Caltanissetta, proiettile a una dirigente della polizia Ha indagato su Montante. È il terzo caso in 15 giorni

Il calibro stavolta è diverso, ma la sensazione che si tratti di un episodio da mettere in correlazione con quelli accaduti prima al presidente della commissione regionale Antimafia, Claudio Fava, e poi al procuratore capo di Caltanissetta, Amedeo Bertone, è forte. Un altro proiettile è stato destinato questa mattina alla capa della Squadra mobile di Caltanissetta Marzia Giustolisi. Ad accompagnare la busta, recapitata negli uffici della questura, un messaggio con delle minacce. La procura del capoluogo nisseno ha aperto un fascicolo. 

Giustolisi è la dirigente della polizia che si è occupata dell’inchiesta su Antonello Montante, l’ex numero di Confindustria Sicilia arrestato a maggio con l’accusa di essere al vertice di una rete di contatti eccellenti – figure di spicco della politica, esponenti delle forze dell’ordine e dei servizi segreti – che si sarebbe mossa nel tentativo di occultare la frequentazione dell’imprenditore con i capi mafia di Serradifalco, Paolo e Vincenzo Arnone, e, più in generale, avrebbe gestito un potere basato sulla capacità corruttiva e sulla rivelazione di notizie coperte da segreto d’ufficio.

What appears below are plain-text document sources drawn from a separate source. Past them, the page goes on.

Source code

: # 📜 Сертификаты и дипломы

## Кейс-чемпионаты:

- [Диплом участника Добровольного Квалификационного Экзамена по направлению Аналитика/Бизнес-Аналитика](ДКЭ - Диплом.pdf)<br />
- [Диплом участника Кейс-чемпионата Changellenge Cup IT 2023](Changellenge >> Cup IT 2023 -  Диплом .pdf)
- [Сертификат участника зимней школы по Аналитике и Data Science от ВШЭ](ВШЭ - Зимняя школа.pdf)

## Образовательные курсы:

A distanza di cinque mesi dall’arresto, Montante in questi giorni sta attendendo la decisione, prevista per i prossimi giorni, sulla richiesta di rinvio a giudizio, insieme agli altri protagonisti del filone che non riguarda la parte politica di un’indagine intricata, probabilmente la più complessa degli ultimi anni in Sicilia. 

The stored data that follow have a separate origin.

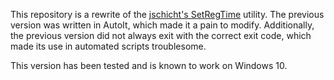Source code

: This repository is a rewrite of the [jschicht's SetRegTime](https://github.com/jschicht/SetRegTime) utility.
The previous version was written in AutoIt, which made it a pain to modify.
Additionally, the previous version did not always exit with the correct exit
code, which made its use in automated scripts troublesome.

This version has been tested and is known to work on Windows 10.
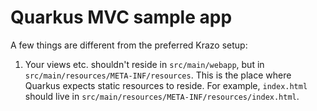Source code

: # Quarkus MVC sample app
A few things are different from the preferred Krazo setup:

1. Your views etc. shouldn't reside in `src/main/webapp`, but in `src/main/resources/META-INF/resources`.
This is the place where Quarkus expects static resources to reside.
For example, `index.html` should live in `src/main/resources/META-INF/resources/index.html`.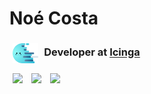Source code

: Noé Costa
===

### <img src="./img/lala.png" height="32" hspace="5" style="vertical-align:middle"> Developer at <a href="https://github.com/Icinga" target="_blank">Icinga</a>

<p float="left">
    <img width="32%" src="https://github-readme-stats.vercel.app/api/pin/?
username=Icinga&repo=Icinga2&title_color=00C2ED&text_color=ffffff&icon_color=0081a6&bg_color=06062C&hide_border=true
&locale=en" hspace="5" />
    <img width="32%" src="https://github-readme-stats.vercel.app/api/pin/?
username=Icinga&repo=icingadb&title_color=00C2ED&text_color=ffffff&icon_color=0081a6&bg_color=06062C&hide_border=true
&locale=en" hspace="5" />
    <img width="32%" src="https://github-readme-stats.vercel.app/api/pin/?
username=Icinga&repo=icinga-notifications&title_color=00C2ED&text_color=ffffff&icon_color=0081a6&bg_color=06062C
&hide_border=true&locale=en" hspace="5" />
</p>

Il percorso di avvicinamento verso il pronunciamento del gup non è stato per nulla sereno. Anzi, lancia un’ombra inquietante – ma a suo modo anche surreale – sul contesto in cui si situano i fatti finiti nel mirino degli inquirenti. Nonostante al momento non si sappia quale sia il contenuto del messaggio di minacce recapitato alla dirigente della Squadra mobile, è inevitabile riprendere quanto trapelato sulle scritte inviate a Fava e Bertone: un «invito accorato», come lo definisce chi ha avuto modo di leggerne uno, a impegnarsi di più nei confronti di Montante e della sua presunta cricca. Perché altrimenti sarà necessario che intervengano gli autori degli avvertimenti: tanto nei confronti dell’imprenditore quanto di chi non avrebbe fatto abbastanza per fare emergere la verità. «In Sicilia c’è chi vorrebbe politica, magistratura e inquirenti silenti e obbedienti – si legge in una nota a firma di Fava -. Sappia che non raggiungerà i suoi scopi. La nostra solidarietà e la nostra massima attenzione per il capo della squadra mobile di Caltanissetta».

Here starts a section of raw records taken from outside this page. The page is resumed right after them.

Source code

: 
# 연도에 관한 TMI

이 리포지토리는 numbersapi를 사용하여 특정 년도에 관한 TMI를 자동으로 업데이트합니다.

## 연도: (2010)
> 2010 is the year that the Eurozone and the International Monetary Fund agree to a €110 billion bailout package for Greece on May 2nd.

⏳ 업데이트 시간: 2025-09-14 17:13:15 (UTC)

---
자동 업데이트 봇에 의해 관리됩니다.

Solidarietà arriva anche dal presidente della Regione Nello Musumeci: «È inquietante la sequela di intimidazioni che, in pochi giorni, vede come bersagli, nella stessa città, prima il procuratore e adesso, il capo della Squadra mobile di Caltanissetta – dichiara il governatore -. Abbiamo fiducia nelle indagini che la magistratura saprà condurre per individuare gli autori di questo ignobile gesto. Il governo della Regione Siciliana è vicino a tutte le istituzioni dello Stato impegnate in un’operazione verità». A non volere commentare l’accaudo è invece la polizia di Caltanissetta. La sensazione è che si voglia mantenere un profilo basso davanti a una storia che inizia ad avere dell’incredibile. In tutti i sensi.